* [Entries supplied]
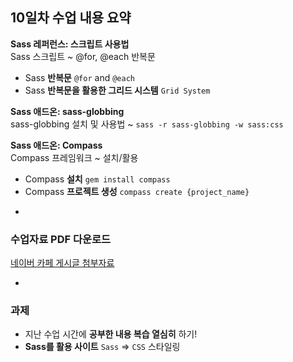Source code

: ## 10일차 수업 내용 요약
__Sass 레퍼런스: 스크립트 사용법__<br>
Sass 스크립트 ~ @for, @each 반복문

- Sass __반복문__ `@for` and `@each`
- Sass __반복문을 활용한 그리드 시스템__ `Grid System`

__Sass 애드온: sass-globbing__<br>
sass-globbing 설치 및 사용법 ~ `sass -r sass-globbing -w sass:css`

__Sass 애드온: Compass__<br>
Compass 프레임워크 ~ 설치/활용

- Compass __설치__ `gem install compass`
- Compass __프로젝트 생성__ `compass create {project_name}`

<!-- __Jade 레퍼런스: 사용법__<br>
Jade ~ 설치/활용

- Node.js & NPM __환경 설정__ `Install Node.js`
- Jade __Jade 컴파일 명령__ `jade -w -P index.jade` -->

-

### 수업자료 PDF 다운로드
[네이버 카페 게시글 첨부자료](http://cafe.naver.com/webstandardproject/3987)

-

### 과제
- 지난 수업 시간에 __공부한 내용 복습 열심히__ 하기!
- __Sass를 활용 사이트__ `Sass` ⇒ `CSS` 스타일링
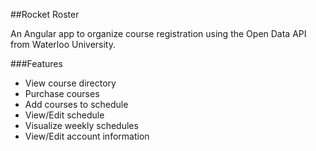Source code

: ##Rocket Roster

An Angular app to organize course registration using the Open Data API from Waterloo University.

###Features

* View course directory
* Purchase courses
* Add courses to schedule
* View/Edit schedule
* Visualize weekly schedules
* View/Edit account information
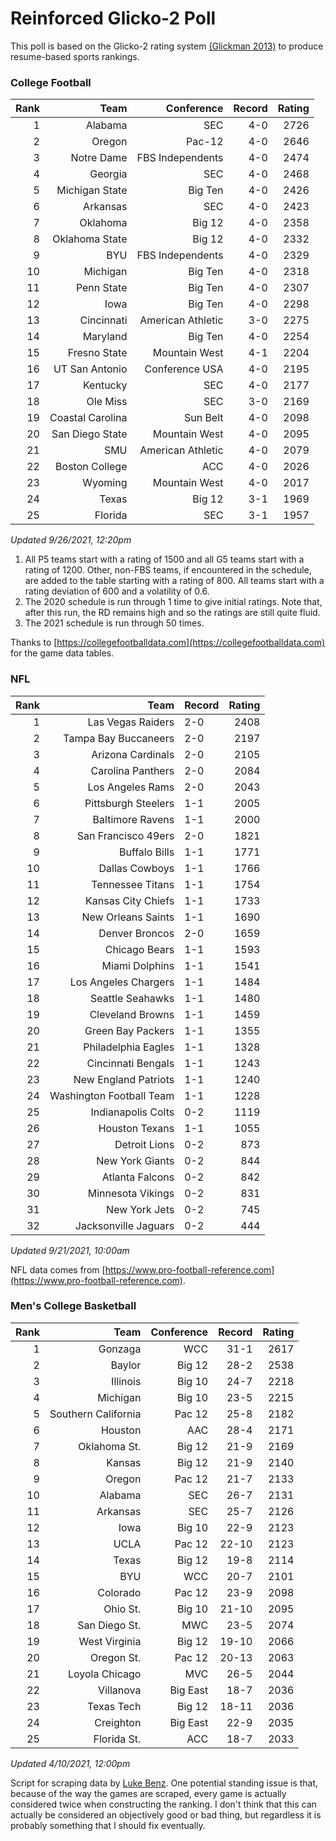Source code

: # Reinforced Glicko-2 Poll

This poll is based on the Glicko-2 rating system [\(Glickman 2013\)](http://glicko.net/glicko/glicko2.pdf) to produce resume-based sports rankings.

### College Football
| Rank  | Team                 | Conference           | Record   | Rating |
| ---:  | ---:                 | ---:                 | ---:     | ---:   |
| 1     | Alabama              | SEC                  | 4-0      | 2726   |
| 2     | Oregon               | Pac-12               | 4-0      | 2646   |
| 3     | Notre Dame           | FBS Independents     | 4-0      | 2474   |
| 4     | Georgia              | SEC                  | 4-0      | 2468   |
| 5     | Michigan State       | Big Ten              | 4-0      | 2426   |
| 6     | Arkansas             | SEC                  | 4-0      | 2423   |
| 7     | Oklahoma             | Big 12               | 4-0      | 2358   |
| 8     | Oklahoma State       | Big 12               | 4-0      | 2332   |
| 9     | BYU                  | FBS Independents     | 4-0      | 2329   |
| 10    | Michigan             | Big Ten              | 4-0      | 2318   |
| 11    | Penn State           | Big Ten              | 4-0      | 2307   |
| 12    | Iowa                 | Big Ten              | 4-0      | 2298   |
| 13    | Cincinnati           | American Athletic    | 3-0      | 2275   |
| 14    | Maryland             | Big Ten              | 4-0      | 2254   |
| 15    | Fresno State         | Mountain West        | 4-1      | 2204   |
| 16    | UT San Antonio       | Conference USA       | 4-0      | 2195   |
| 17    | Kentucky             | SEC                  | 4-0      | 2177   |
| 18    | Ole Miss             | SEC                  | 3-0      | 2169   |
| 19    | Coastal Carolina     | Sun Belt             | 4-0      | 2098   |
| 20    | San Diego State      | Mountain West        | 4-0      | 2095   |
| 21    | SMU                  | American Athletic    | 4-0      | 2079   |
| 22    | Boston College       | ACC                  | 4-0      | 2026   |
| 23    | Wyoming              | Mountain West        | 4-0      | 2017   |
| 24    | Texas                | Big 12               | 3-1      | 1969   |
| 25    | Florida              | SEC                  | 3-1      | 1957   |
_Updated 9/26/2021, 12:20pm_

1. All P5 teams start with a rating of 1500 and all G5 teams start with a rating of 1200. Other, non-FBS teams, if encountered in the schedule, are added to the table starting with a rating of 800. All teams start with a rating deviation of 600 and a volatility of 0.6.
2. The 2020 schedule is run through 1 time to give initial ratings. Note that, after this run, the RD remains high and so the ratings are still quite fluid.
3. The 2021 schedule is run through 50 times.

Thanks to [https://collegefootballdata.com](https://collegefootballdata.com) for the game data tables.

### NFL
| Rank  | Team                       | Record   | Rating |
| ---:  | ---:                       | :---     | ---:   |
| 1     | Las Vegas Raiders          | 2-0      | 2408   |
| 2     | Tampa Bay Buccaneers       | 2-0      | 2197   |
| 3     | Arizona Cardinals          | 2-0      | 2105   |
| 4     | Carolina Panthers          | 2-0      | 2084   |
| 5     | Los Angeles Rams           | 2-0      | 2043   |
| 6     | Pittsburgh Steelers        | 1-1      | 2005   |
| 7     | Baltimore Ravens           | 1-1      | 2000   |
| 8     | San Francisco 49ers        | 2-0      | 1821   |
| 9     | Buffalo Bills              | 1-1      | 1771   |
| 10    | Dallas Cowboys             | 1-1      | 1766   |
| 11    | Tennessee Titans           | 1-1      | 1754   |
| 12    | Kansas City Chiefs         | 1-1      | 1733   |
| 13    | New Orleans Saints         | 1-1      | 1690   |
| 14    | Denver Broncos             | 2-0      | 1659   |
| 15    | Chicago Bears              | 1-1      | 1593   |
| 16    | Miami Dolphins             | 1-1      | 1541   |
| 17    | Los Angeles Chargers       | 1-1      | 1484   |
| 18    | Seattle Seahawks           | 1-1      | 1480   |
| 19    | Cleveland Browns           | 1-1      | 1459   |
| 20    | Green Bay Packers          | 1-1      | 1355   |
| 21    | Philadelphia Eagles        | 1-1      | 1328   |
| 22    | Cincinnati Bengals         | 1-1      | 1243   |
| 23    | New England Patriots       | 1-1      | 1240   |
| 24    | Washington Football Team   | 1-1      | 1228   |
| 25    | Indianapolis Colts         | 0-2      | 1119   |
| 26    | Houston Texans             | 1-1      | 1055   |
| 27    | Detroit Lions              | 0-2      | 873    |
| 28    | New York Giants            | 0-2      | 844    |
| 29    | Atlanta Falcons            | 0-2      | 842    |
| 30    | Minnesota Vikings          | 0-2      | 831    |
| 31    | New York Jets              | 0-2      | 745    |
| 32    | Jacksonville Jaguars       | 0-2      | 444    |
_Updated 9/21/2021, 10:00am_

NFL data comes from [https://www.pro-football-reference.com](https://www.pro-football-reference.com).

### Men's College Basketball
| Rank  | Team                 | Conference | Record   | Rating |
| ---:  | ---:                 | ---:       | ---:     | ---:   |
| 1     | Gonzaga              | WCC        | 31-1     | 2617   |
| 2     | Baylor               | Big 12     | 28-2     | 2538   |
| 3     | Illinois             | Big 10     | 24-7     | 2218   |
| 4     | Michigan             | Big 10     | 23-5     | 2215   |
| 5     | Southern California  | Pac 12     | 25-8     | 2182   |
| 6     | Houston              | AAC        | 28-4     | 2171   |
| 7     | Oklahoma St.         | Big 12     | 21-9     | 2169   |
| 8     | Kansas               | Big 12     | 21-9     | 2140   |
| 9     | Oregon               | Pac 12     | 21-7     | 2133   |
| 10    | Alabama              | SEC        | 26-7     | 2131   |
| 11    | Arkansas             | SEC        | 25-7     | 2126   |
| 12    | Iowa                 | Big 10     | 22-9     | 2123   |
| 13    | UCLA                 | Pac 12     | 22-10    | 2123   |
| 14    | Texas                | Big 12     | 19-8     | 2114   |
| 15    | BYU                  | WCC        | 20-7     | 2101   |
| 16    | Colorado             | Pac 12     | 23-9     | 2098   |
| 17    | Ohio St.             | Big 10     | 21-10    | 2095   |
| 18    | San Diego St.        | MWC        | 23-5     | 2074   |
| 19    | West Virginia        | Big 12     | 19-10    | 2066   |
| 20    | Oregon St.           | Pac 12     | 20-13    | 2063   |
| 21    | Loyola Chicago       | MVC        | 26-5     | 2044   |
| 22    | Villanova            | Big East   | 18-7     | 2036   |
| 23    | Texas Tech           | Big 12     | 18-11    | 2036   |
| 24    | Creighton            | Big East   | 22-9     | 2035   |
| 25    | Florida St.          | ACC        | 18-7     | 2033   |
_Updated 4/10/2021, 12:00pm_

Script for scraping data by [Luke Benz](https://github.com/lbenz731/NCAA_Hoops).
One potential standing issue is that, because of the way the games are scraped, every game is actually considered twice when constructing the ranking. I don't think that this can actually be considered an objectively good or bad thing, but regardless it is probably something that I should fix eventually.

* [Exercise directions] Although the records above contain pictures, the copy should hold only the lines from their start through the line containing "Reinforced Glicko-2 Poll", each exactly as written, and none of the pictures.

* [Answer to this task]
Source code

: ## 10일차 수업 내용 요약
__Sass 레퍼런스: 스크립트 사용법__<br>
Sass 스크립트 ~ @for, @each 반복문

- Sass __반복문__ `@for` and `@each`
- Sass __반복문을 활용한 그리드 시스템__ `Grid System`

__Sass 애드온: sass-globbing__<br>
sass-globbing 설치 및 사용법 ~ `sass -r sass-globbing -w sass:css`

__Sass 애드온: Compass__<br>
Compass 프레임워크 ~ 설치/활용

- Compass __설치__ `gem install compass`
- Compass __프로젝트 생성__ `compass create {project_name}`

<!-- __Jade 레퍼런스: 사용법__<br>
Jade ~ 설치/활용

- Node.js & NPM __환경 설정__ `Install Node.js`
- Jade __Jade 컴파일 명령__ `jade -w -P index.jade` -->

-

### 수업자료 PDF 다운로드
[네이버 카페 게시글 첨부자료](http://cafe.naver.com/webstandardproject/3987)

-

### 과제
- 지난 수업 시간에 __공부한 내용 복습 열심히__ 하기!
- __Sass를 활용 사이트__ `Sass` ⇒ `CSS` 스타일링
Source code

: ##Rocket Roster

An Angular app to organize course registration using the Open Data API from Waterloo University.

###Features

* View course directory
* Purchase courses
* Add courses to schedule
* View/Edit schedule
* Visualize weekly schedules
* View/Edit account information
Source code

: # Reinforced Glicko-2 Poll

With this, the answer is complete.